When you enable the velocity feature, a linear progression is created in the velocity of the output notes. The velocity of each note from the input gradually approaches the Target value following the linear progression you set using the Decay parameter.

The “Retrigger” button applies the instantaneous Retrigger settings to the Velocity feature. The “Decay” parameter sets the millisecond time it takes to reach the Target from the input velocity of the MIDI notes. The “Target” parameter specifies the velocity value to be attained in the decay time.

There are many more interesting arp styles that you can explore. I’ll list a few of the ones I find most inspiring here. Below, I’ll provide an image for the output of each of these styles so you can see how they differ more clearly.

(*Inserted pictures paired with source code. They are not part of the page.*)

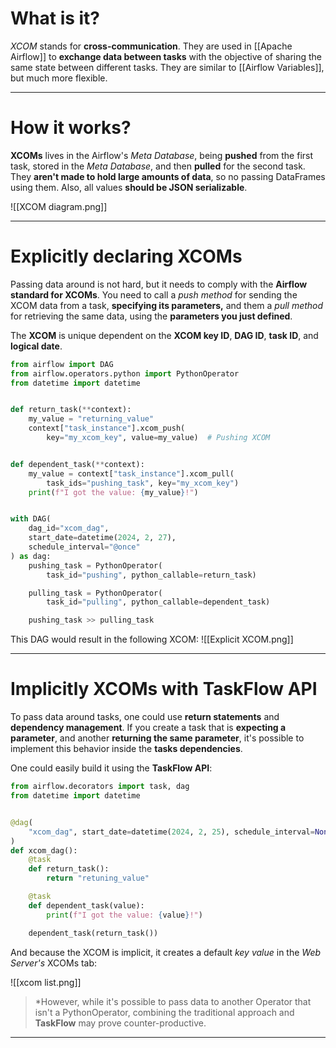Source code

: # What is it?

*XCOM* stands for **cross-communication**. They are used in [[Apache Airflow]] to **exchange data between tasks** with the objective of sharing the same state between different tasks. They are similar to [[Airflow Variables]], but much more flexible.
___
# How it works?

**XCOMs** lives in the Airflow's *Meta Database*, being **pushed** from the first task, stored in the *Meta Database*, and then **pulled** for the second task. They **aren't made to hold large amounts of data**, so no passing DataFrames using them. Also, all values **should be JSON serializable**.

![[XCOM diagram.png]]
___
# Explicitly declaring XCOMs

Passing data around is not hard, but it needs to comply with the **Airflow standard for XCOMs**. You need to call a *push method* for sending the XCOM data from a task, **specifying its parameters,** and them a *pull method* for retrieving the same data, using the **parameters you just defined**.

The **XCOM** is unique dependent on the **XCOM key ID**, **DAG ID**, **task ID**, and **logical date**.

```python
from airflow import DAG
from airflow.operators.python import PythonOperator
from datetime import datetime


def return_task(**context):
    my_value = "returning_value"
    context["task_instance"].xcom_push(
        key="my_xcom_key", value=my_value)  # Pushing XCOM


def dependent_task(**context):
    my_value = context["task_instance"].xcom_pull(
        task_ids="pushing_task", key="my_xcom_key")
    print(f"I got the value: {my_value}!")


with DAG(
    dag_id="xcom_dag",
    start_date=datetime(2024, 2, 27),
    schedule_interval="@once"
) as dag:
    pushing_task = PythonOperator(
        task_id="pushing", python_callable=return_task)

    pulling_task = PythonOperator(
        task_id="pulling", python_callable=dependent_task)

    pushing_task >> pulling_task
```

This DAG would result in the following XCOM:
![[Explicit XCOM.png]]
___
# Implicitly XCOMs with TaskFlow API

To pass data around tasks, one could use **return statements** and **dependency management**. If you create a task that is **expecting a parameter**, and another **returning the same parameter**, it's possible to implement this behavior inside the **tasks dependencies**.

One could easily build it using the **TaskFlow API**:
```python
from airflow.decorators import task, dag
from datetime import datetime


@dag(
    "xcom_dag", start_date=datetime(2024, 2, 25), schedule_interval=None, catchup=False
)
def xcom_dag():
    @task
    def return_task():
        return "retuning_value"

    @task
    def dependent_task(value):
        print(f"I got the value: {value}!")

    dependent_task(return_task())
```

And because the XCOM is implicit, it creates a default *key value* in the *Web Server's* XCOMs tab:

![[xcom list.png]]
> *However, while it's possible to pass data to another Operator that isn't a PythonOperator, combining the traditional approach and **TaskFlow** may prove counter-productive.
___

This is a screenshot introducing you to the reChord Pinky Up Arp Style




~reChord Arp Sequence – Pinky Up Arp Style

This is a screenshot introducing you to the reChord Up & Down Arp Style




~reChord Arp Sequence – Up&Down Arp Style

This is a screenshot introducing you to the reChord Chord Trigger Arp Style




~reChord Arp Sequence – Chord Trigger Arp Style

reChord’s Middle Row Section

In continuation, we will give a brief introduction to another set of reChord parameters. The first option is the “Shift” function. It is a helpful feature that determines how many steps the arpeggiator sequence shifts. For instance, if you want to change the beginning note of your arp output sequence, you can use this feature without editing the actual MIDI input block in the sequencer.

The “Swing” function can be used when you want to change the groove of your sequence. It may also be interesting to automate its value and use it as a transition in your track’s arrangement.

Lastly, this row contains the “Distance” parameter, which controls how many semitones you’d like to transpose the notes after every repetition set by the “Repetitions” parameter.

This is a screenshot of the swing automation block zoomed in.

~reChord Arp Sequence – Swing Amount Automation

The Retrigger Section

We can see another set of parameters in the retrigger section. There are three buttons on the left side. When you select the “Off” button, the arpeggiated sequence does not retrigger. The “Beat” button makes the arpeggiated sequence retrigger at intervals determined by the “Beat Rate” parameter.

When you select the “Note” Button, the arpeggiated sequence will retrigger on each new note received. Following that, the “Beat Rate” parameter determines the interval at which the arpeggiated sequence retriggers. The “Beat” button enables this parameter. Lastly, this section contains the “Repeats” parameter, which determines how often the arpeggiator sequence will repeat before it stops entirely.